- _Task data_:
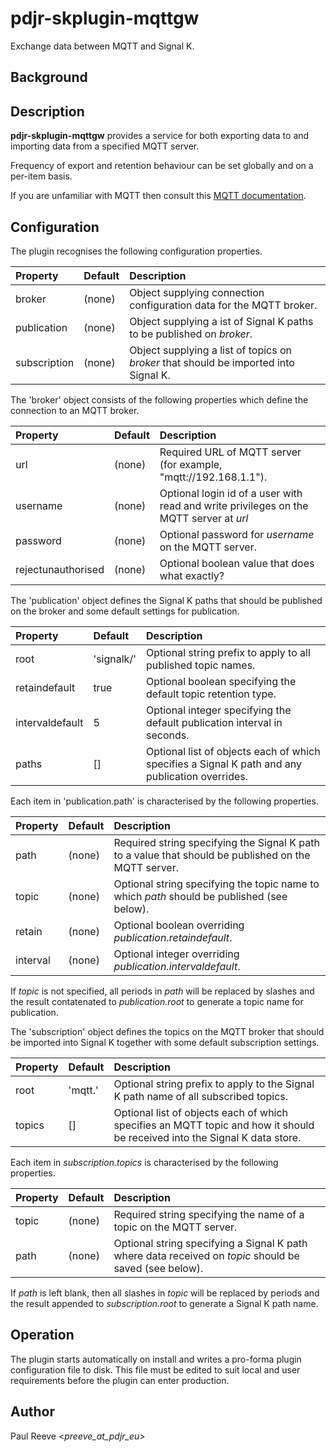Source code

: # pdjr-skplugin-mqttgw
Exchange data between MQTT and Signal K.

## Background

## Description
**pdjr-skplugin-mqttgw** provides a service for both exporting data to
and importing data from a specified MQTT server.

Frequency of export and retention behaviour can be set globally and on
a per-item basis.

If you are unfamiliar with MQTT then consult this [MQTT documentation](https://mqtt.org).

## Configuration

The plugin recognises the following configuration properties.

Property           | Default | Description |
:----------------- | :------ | :---------- |
broker             | (none)  | Object supplying connection configuration data for the MQTT broker. |
publication        | (none)  | Object supplying a ist of Signal K paths to be published on *broker*. |
subscription       | (none)  | Object supplying a list of topics on *broker* that should be imported into Signal K. |

The 'broker' object consists of the following properties which define
the connection to an MQTT broker.

Property           | Default | Description |
:----------------- | :------ | :---------- |
url                | (none)  | Required URL of MQTT server (for example, "mqtt://192.168.1.1"). |
username           | (none)  | Optional login id of a user with read and write privileges on the MQTT server at *url* |
password           | (none)  | Optional password for *username* on the MQTT server. |
rejectunauthorised | (none)  | Optional boolean value that does what exactly? | true |

The 'publication' object defines the Signal K paths that should be
published on the broker and some default settings for publication.

Property           | Default | Description |
:----------------- | :------ | :---------- |
root               | 'signalk/' | Optional string prefix to apply to all published topic names. |
retaindefault      | true       | Optional boolean specifying the default topic retention type. |
intervaldefault    | 5          | Optional integer specifying the default publication interval in seconds. |
paths              | []         | Optional list of objects each of which specifies a Signal K path and any publication overrides. |

Each item in 'publication.path' is characterised by the following properties.

Property           | Default | Description |
:----------------- | :------ | :---------- |
path               | (none)  | Required string specifying the Signal K path to a value that should be published on the MQTT server. |
topic              | (none)  | Optional string specifying the topic name to which *path* should be published (see below). |
retain             | (none)  | Optional boolean overriding *publication.retaindefault*. |
interval           | (none)  | Optional integer overriding *publication.intervaldefault*. |

If *topic* is not specified, all periods in *path* will be replaced by
slashes and the result contatenated to *publication.root* to generate a
topic name for publication.

The 'subscription' object defines the topics on the MQTT broker that
should be imported into Signal K together with some default subscription
settings.

Property           | Default | Description |
:----------------- | :------ | :---------- |
root               | 'mqtt.' | Optional string prefix to apply to the Signal K path name of all subscribed topics. |
topics             | []      | Optional list of objects each of which specifies an MQTT topic and how it should be received into the Signal K data store. |

Each item in *subscription.topics* is characterised by the following properties.

Property           | Default | Description |
:----------------- | :------ | :--- |
topic              | (none)  | Required string specifying the name of a topic on the MQTT server. |
path               | (none)  | Optional string specifying a Signal K path where data received on *topic* should be saved (see below). |

If *path* is left blank, then all slashes in *topic* will be replaced by
periods and the result appended to *subscription.root* to generate a
Signal K path name.

## Operation

The plugin starts automatically on install and writes a pro-forma
plugin configuration file to disk.
This file must be edited to suit local and user requirements before
the plugin can enter production. 

## Author

Paul Reeve <*preeve_at_pdjr_eu*>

- _Work required_: Take from the listing above each line containing "root".

- _Exercise output_:
root               | 'signalk/' | Optional string prefix to apply to all published topic names. |
slashes and the result contatenated to *publication.root* to generate a
root               | 'mqtt.' | Optional string prefix to apply to the Signal K path name of all subscribed topics. |
periods and the result appended to *subscription.root* to generate a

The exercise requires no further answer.